--- START ---

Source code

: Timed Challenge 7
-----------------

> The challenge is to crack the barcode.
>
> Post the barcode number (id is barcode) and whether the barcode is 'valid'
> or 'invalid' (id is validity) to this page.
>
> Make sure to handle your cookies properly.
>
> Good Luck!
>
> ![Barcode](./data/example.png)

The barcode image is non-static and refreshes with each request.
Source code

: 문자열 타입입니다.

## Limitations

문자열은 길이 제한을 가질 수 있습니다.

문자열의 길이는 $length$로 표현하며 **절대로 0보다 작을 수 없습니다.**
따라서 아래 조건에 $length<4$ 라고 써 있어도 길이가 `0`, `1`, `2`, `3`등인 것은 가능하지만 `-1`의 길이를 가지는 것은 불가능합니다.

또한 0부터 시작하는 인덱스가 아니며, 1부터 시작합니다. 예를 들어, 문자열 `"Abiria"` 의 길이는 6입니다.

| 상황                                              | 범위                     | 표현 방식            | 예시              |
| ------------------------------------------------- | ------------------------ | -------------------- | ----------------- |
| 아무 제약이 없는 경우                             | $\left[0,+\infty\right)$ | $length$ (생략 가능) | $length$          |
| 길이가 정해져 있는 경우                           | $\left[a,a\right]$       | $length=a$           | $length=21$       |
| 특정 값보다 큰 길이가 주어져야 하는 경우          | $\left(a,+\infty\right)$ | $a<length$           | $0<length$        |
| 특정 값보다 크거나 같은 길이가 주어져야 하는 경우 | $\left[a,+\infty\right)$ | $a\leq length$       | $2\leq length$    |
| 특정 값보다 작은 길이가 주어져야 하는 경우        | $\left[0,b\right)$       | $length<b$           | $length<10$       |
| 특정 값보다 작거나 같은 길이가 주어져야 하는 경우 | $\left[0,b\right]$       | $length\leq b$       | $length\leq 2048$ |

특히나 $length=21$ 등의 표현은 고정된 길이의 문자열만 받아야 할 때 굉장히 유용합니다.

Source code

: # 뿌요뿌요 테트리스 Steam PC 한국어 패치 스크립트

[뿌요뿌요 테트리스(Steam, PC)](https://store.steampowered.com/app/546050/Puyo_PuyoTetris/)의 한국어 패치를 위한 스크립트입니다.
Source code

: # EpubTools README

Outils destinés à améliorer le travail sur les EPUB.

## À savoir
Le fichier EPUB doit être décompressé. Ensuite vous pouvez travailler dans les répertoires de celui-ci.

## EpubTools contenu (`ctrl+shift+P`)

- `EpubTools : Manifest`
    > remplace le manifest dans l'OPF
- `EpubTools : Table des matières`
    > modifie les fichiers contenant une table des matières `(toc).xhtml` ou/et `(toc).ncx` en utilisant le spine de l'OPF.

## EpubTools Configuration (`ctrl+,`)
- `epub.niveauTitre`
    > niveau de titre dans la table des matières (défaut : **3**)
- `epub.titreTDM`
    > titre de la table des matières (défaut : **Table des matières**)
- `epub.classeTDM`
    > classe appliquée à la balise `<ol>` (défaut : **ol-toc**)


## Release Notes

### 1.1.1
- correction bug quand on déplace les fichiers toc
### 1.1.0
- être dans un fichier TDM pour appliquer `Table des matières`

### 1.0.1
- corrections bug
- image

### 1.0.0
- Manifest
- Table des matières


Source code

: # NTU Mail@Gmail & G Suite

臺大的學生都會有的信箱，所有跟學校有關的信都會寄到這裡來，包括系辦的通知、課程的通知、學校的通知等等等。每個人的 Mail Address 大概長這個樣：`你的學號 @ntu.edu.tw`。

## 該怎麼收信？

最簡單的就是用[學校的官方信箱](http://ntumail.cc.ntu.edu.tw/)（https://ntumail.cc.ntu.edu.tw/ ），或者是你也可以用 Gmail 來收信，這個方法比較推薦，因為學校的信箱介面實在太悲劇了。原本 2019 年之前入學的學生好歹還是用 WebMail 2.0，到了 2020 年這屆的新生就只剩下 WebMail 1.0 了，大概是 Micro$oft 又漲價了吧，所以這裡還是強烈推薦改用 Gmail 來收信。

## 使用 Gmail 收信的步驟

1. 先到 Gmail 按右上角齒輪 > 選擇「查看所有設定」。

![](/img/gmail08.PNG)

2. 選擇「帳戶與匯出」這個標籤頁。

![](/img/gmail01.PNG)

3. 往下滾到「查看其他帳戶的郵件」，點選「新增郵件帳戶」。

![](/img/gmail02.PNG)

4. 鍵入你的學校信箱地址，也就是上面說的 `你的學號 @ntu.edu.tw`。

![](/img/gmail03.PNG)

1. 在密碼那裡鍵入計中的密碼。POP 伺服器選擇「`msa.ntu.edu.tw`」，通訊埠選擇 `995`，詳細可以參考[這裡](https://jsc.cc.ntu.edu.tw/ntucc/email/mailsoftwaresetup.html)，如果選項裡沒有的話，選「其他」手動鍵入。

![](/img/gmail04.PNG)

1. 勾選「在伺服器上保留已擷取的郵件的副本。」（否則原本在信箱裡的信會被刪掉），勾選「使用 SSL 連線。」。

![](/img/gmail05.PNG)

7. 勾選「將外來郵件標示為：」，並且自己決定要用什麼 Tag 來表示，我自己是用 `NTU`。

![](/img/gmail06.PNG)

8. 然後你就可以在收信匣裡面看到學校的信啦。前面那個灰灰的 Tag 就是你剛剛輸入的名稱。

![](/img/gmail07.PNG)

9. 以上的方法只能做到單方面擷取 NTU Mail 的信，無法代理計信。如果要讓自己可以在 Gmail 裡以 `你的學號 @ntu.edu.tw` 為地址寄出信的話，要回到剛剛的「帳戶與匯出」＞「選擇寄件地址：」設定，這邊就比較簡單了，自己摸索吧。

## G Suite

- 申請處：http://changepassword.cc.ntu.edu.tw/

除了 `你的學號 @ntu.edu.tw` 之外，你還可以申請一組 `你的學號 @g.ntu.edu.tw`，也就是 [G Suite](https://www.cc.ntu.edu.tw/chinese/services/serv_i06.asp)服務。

--- END ---

Exercise details: Each line in the listing is to be returned exactly.

Solution to this task:
Source code

: Timed Challenge 7
-----------------

> The challenge is to crack the barcode.
>
> Post the barcode number (id is barcode) and whether the barcode is 'valid'
> or 'invalid' (id is validity) to this page.
>
> Make sure to handle your cookies properly.
>
> Good Luck!
>
> ![Barcode](./data/example.png)

The barcode image is non-static and refreshes with each request.
Source code

: 문자열 타입입니다.

## Limitations

문자열은 길이 제한을 가질 수 있습니다.

문자열의 길이는 $length$로 표현하며 **절대로 0보다 작을 수 없습니다.**
따라서 아래 조건에 $length<4$ 라고 써 있어도 길이가 `0`, `1`, `2`, `3`등인 것은 가능하지만 `-1`의 길이를 가지는 것은 불가능합니다.

또한 0부터 시작하는 인덱스가 아니며, 1부터 시작합니다. 예를 들어, 문자열 `"Abiria"` 의 길이는 6입니다.

| 상황                                              | 범위                     | 표현 방식            | 예시              |
| ------------------------------------------------- | ------------------------ | -------------------- | ----------------- |
| 아무 제약이 없는 경우                             | $\left[0,+\infty\right)$ | $length$ (생략 가능) | $length$          |
| 길이가 정해져 있는 경우                           | $\left[a,a\right]$       | $length=a$           | $length=21$       |
| 특정 값보다 큰 길이가 주어져야 하는 경우          | $\left(a,+\infty\right)$ | $a<length$           | $0<length$        |
| 특정 값보다 크거나 같은 길이가 주어져야 하는 경우 | $\left[a,+\infty\right)$ | $a\leq length$       | $2\leq length$    |
| 특정 값보다 작은 길이가 주어져야 하는 경우        | $\left[0,b\right)$       | $length<b$           | $length<10$       |
| 특정 값보다 작거나 같은 길이가 주어져야 하는 경우 | $\left[0,b\right]$       | $length\leq b$       | $length\leq 2048$ |

특히나 $length=21$ 등의 표현은 고정된 길이의 문자열만 받아야 할 때 굉장히 유용합니다.

Source code

: # 뿌요뿌요 테트리스 Steam PC 한국어 패치 스크립트

[뿌요뿌요 테트리스(Steam, PC)](https://store.steampowered.com/app/546050/Puyo_PuyoTetris/)의 한국어 패치를 위한 스크립트입니다.
Source code

: # EpubTools README

Outils destinés à améliorer le travail sur les EPUB.

## À savoir
Le fichier EPUB doit être décompressé. Ensuite vous pouvez travailler dans les répertoires de celui-ci.

## EpubTools contenu (`ctrl+shift+P`)

- `EpubTools : Manifest`
    > remplace le manifest dans l'OPF
- `EpubTools : Table des matières`
    > modifie les fichiers contenant une table des matières `(toc).xhtml` ou/et `(toc).ncx` en utilisant le spine de l'OPF.

## EpubTools Configuration (`ctrl+,`)
- `epub.niveauTitre`
    > niveau de titre dans la table des matières (défaut : **3**)
- `epub.titreTDM`
    > titre de la table des matières (défaut : **Table des matières**)
- `epub.classeTDM`
    > classe appliquée à la balise `<ol>` (défaut : **ol-toc**)


## Release Notes

### 1.1.1
- correction bug quand on déplace les fichiers toc
### 1.1.0
- être dans un fichier TDM pour appliquer `Table des matières`

### 1.0.1
- corrections bug
- image

### 1.0.0
- Manifest
- Table des matières


Source code

: # NTU Mail@Gmail & G Suite

臺大的學生都會有的信箱，所有跟學校有關的信都會寄到這裡來，包括系辦的通知、課程的通知、學校的通知等等等。每個人的 Mail Address 大概長這個樣：`你的學號 @ntu.edu.tw`。

## 該怎麼收信？

最簡單的就是用[學校的官方信箱](http://ntumail.cc.ntu.edu.tw/)（https://ntumail.cc.ntu.edu.tw/ ），或者是你也可以用 Gmail 來收信，這個方法比較推薦，因為學校的信箱介面實在太悲劇了。原本 2019 年之前入學的學生好歹還是用 WebMail 2.0，到了 2020 年這屆的新生就只剩下 WebMail 1.0 了，大概是 Micro$oft 又漲價了吧，所以這裡還是強烈推薦改用 Gmail 來收信。

## 使用 Gmail 收信的步驟

1. 先到 Gmail 按右上角齒輪 > 選擇「查看所有設定」。

![](/img/gmail08.PNG)

2. 選擇「帳戶與匯出」這個標籤頁。

![](/img/gmail01.PNG)

3. 往下滾到「查看其他帳戶的郵件」，點選「新增郵件帳戶」。

![](/img/gmail02.PNG)

4. 鍵入你的學校信箱地址，也就是上面說的 `你的學號 @ntu.edu.tw`。

![](/img/gmail03.PNG)

1. 在密碼那裡鍵入計中的密碼。POP 伺服器選擇「`msa.ntu.edu.tw`」，通訊埠選擇 `995`，詳細可以參考[這裡](https://jsc.cc.ntu.edu.tw/ntucc/email/mailsoftwaresetup.html)，如果選項裡沒有的話，選「其他」手動鍵入。

![](/img/gmail04.PNG)

1. 勾選「在伺服器上保留已擷取的郵件的副本。」（否則原本在信箱裡的信會被刪掉），勾選「使用 SSL 連線。」。

![](/img/gmail05.PNG)

7. 勾選「將外來郵件標示為：」，並且自己決定要用什麼 Tag 來表示，我自己是用 `NTU`。

![](/img/gmail06.PNG)

8. 然後你就可以在收信匣裡面看到學校的信啦。前面那個灰灰的 Tag 就是你剛剛輸入的名稱。

![](/img/gmail07.PNG)

9. 以上的方法只能做到單方面擷取 NTU Mail 的信，無法代理計信。如果要讓自己可以在 Gmail 裡以 `你的學號 @ntu.edu.tw` 為地址寄出信的話，要回到剛剛的「帳戶與匯出」＞「選擇寄件地址：」設定，這邊就比較簡單了，自己摸索吧。

## G Suite

- 申請處：http://changepassword.cc.ntu.edu.tw/

除了 `你的學號 @ntu.edu.tw` 之外，你還可以申請一組 `你的學號 @g.ntu.edu.tw`，也就是 [G Suite](https://www.cc.ntu.edu.tw/chinese/services/serv_i06.asp)服務。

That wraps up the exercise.